The problem with smoking, though, is that it involves burning wood to create that smoke and then containing that smoke so it can both cook and flavor the meat. This process generally requires an outdoor smoker as well as the space to set one up. Just to complicate things even further, Smoked BBQ says that there are at least 7 different main types of smokers. If you're going to be smoking food all the time, then yes, you'll eventually want to invest in one of these options, but if you just want to give smoking a test flight without the necessity of gearing up first, you may be wondering if it is, in fact, possible to smoke something like a rack of ribs using your oven instead. Short answer: yes, it is.

What you'll need to smoke ribs in the oven

In order to smoke ribs in the oven, you're going to need some ribs, of course. Livestrong has an oven-roasted rib recipe that calls for 2 full racks of ribs, which is a hefty amount. But then, if you're going through all this trouble, you're going to want to make it worth your while. You'll also need your favorite dry rub to give the ribs some flavor as well as some wood chips of the type meant for meat smoking. Hickory and mesquite go great with ribs, as do oak, cherry, and applewood. You may also want some barbecue sauce to slather on your meat after it has cooked as well as a brush with which to do the slathering.

As far as the actual cooking equipment goes, you'll need a large roasting pan, a rack that fits in the pan, and some aluminum foil (preferably the heavy-duty kind). A meat thermometer will also come in very useful so you'll know when your smoked ribs are done.

Get ready to turn your oven into a smoker

Your first step will be to thaw the ribs, after which you'll coat them with dry rub. If you don't have a favorite commercial rub or a go-to recipe, Livestrong suggests you can just make up a mixture of salt, sugar, and any spices you like. As to how much of each you need, pitmaster Brian Misko shared the magic ratio with BBQ Industry. "A barbecue rub needs to have balance," he told them, saying "that means ⅓ salts, ⅓ sugars, and ⅓ fragrant spices." Once your ribs are all spiced up, put them in the fridge for at least an hour for the spices to soak in.

Meanwhile, fill the roasting pan with a single layer of wood chips, then cover the wood with water. The wood chips will need to soak for at least an hour. so you'll want them to soak while the dry-rubbed ribs "marinate." Once the wood chips are sufficiently soaked, drain off the water, but leave the roasting pan wet on the bottom. You don't want much moisture for dry smoking, but a little bit helps. After you've drained out the water, put the rack in the pan above the damp wood chips. Now remove the upper rack from your oven and move the lower rack to the bottom to provide more space. After you're done moving the shelves around, preheat the oven to 250 degrees F.

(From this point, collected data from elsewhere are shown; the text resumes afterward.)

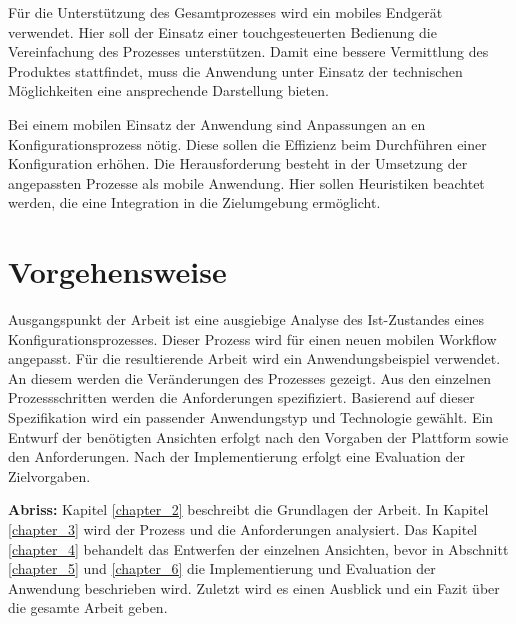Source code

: Für die Unterstützung des Gesamtprozesses wird ein mobiles Endgerät verwendet. Hier soll der Einsatz einer touchgesteuerten Bedienung die Vereinfachung des Prozesses unterstützen. Damit eine bessere Vermittlung des Produktes stattfindet, muss die Anwendung unter Einsatz der technischen Möglichkeiten eine ansprechende Darstellung bieten. 

Bei einem mobilen Einsatz der Anwendung sind Anpassungen an en Konfigurationsprozess nötig. Diese sollen die Effizienz beim Durchführen einer Konfiguration erhöhen. Die Herausforderung besteht in der Umsetzung der angepassten Prozesse als mobile Anwendung. Hier sollen Heuristiken beachtet werden, die eine Integration in die Zielumgebung ermöglicht. 


\section{Vorgehensweise}
Ausgangspunkt der Arbeit ist eine ausgiebige Analyse des Ist-Zustandes eines Konfigurationsprozesses. Dieser Prozess wird für einen neuen mobilen Workflow angepasst. Für die resultierende Arbeit wird ein Anwendungsbeispiel verwendet. An diesem werden die Veränderungen des Prozesses gezeigt. Aus den einzelnen Prozessschritten werden die Anforderungen spezifiziert. Basierend auf dieser Spezifikation wird ein passender Anwendungstyp und Technologie gewählt. Ein Entwurf der benötigten Ansichten erfolgt nach den Vorgaben der Plattform sowie den Anforderungen. Nach der Implementierung erfolgt eine Evaluation der Zielvorgaben. 
\par
\textbf{Abriss: }
Kapitel \ref{chapter_2} beschreibt die Grundlagen der Arbeit. In Kapitel \ref{chapter_3} wird der Prozess und die Anforderungen analysiert. Das Kapitel \ref{chapter_4} behandelt das Entwerfen der einzelnen Ansichten, bevor in Abschnitt \ref{chapter_5} und \ref{chapter_6} die Implementierung und Evaluation der Anwendung beschrieben wird. Zuletzt wird es einen Ausblick und ein Fazit über die gesamte Arbeit geben.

Low and slow is the way to go

When the oven is hot, take the ribs out of the fridge and place them on the rack. Use the foil to make a tent around the meat. The tent will need to completely seal in the smoke so the flavor penetrates the meat, but you should leave plenty of room at the top so the smoke can circulate. Livestrong says 2 racks of ribs should take about 3 hours to cook at 250 degrees F. If you're not cooking 2 full racks, or you'd like a more exact method of determining the time, it should take between 1½ to 2 hours per pound of meat. 

When your ribs are almost done smoking, you should check the temperature. Fully smoked ribs will read 180 degrees F on a meat thermometer. While such a high interior temperature might make it seem as if they'd be overcooked and dry, this won't be the case. The foil wrap will allow the ribs to retain moisture while the long cooking time will break down the collagen in the meat to make it tender.

As a final step, finish off your ribs by slathering them generously with barbecue sauce. Turn the oven to broil and cook the sauced-up ribs at high heat for a few minutes. This will help the sauce to take on a somewhat caramelized taste and texture. Be sure to serve your oven-smoked ribs with plenty of napkins!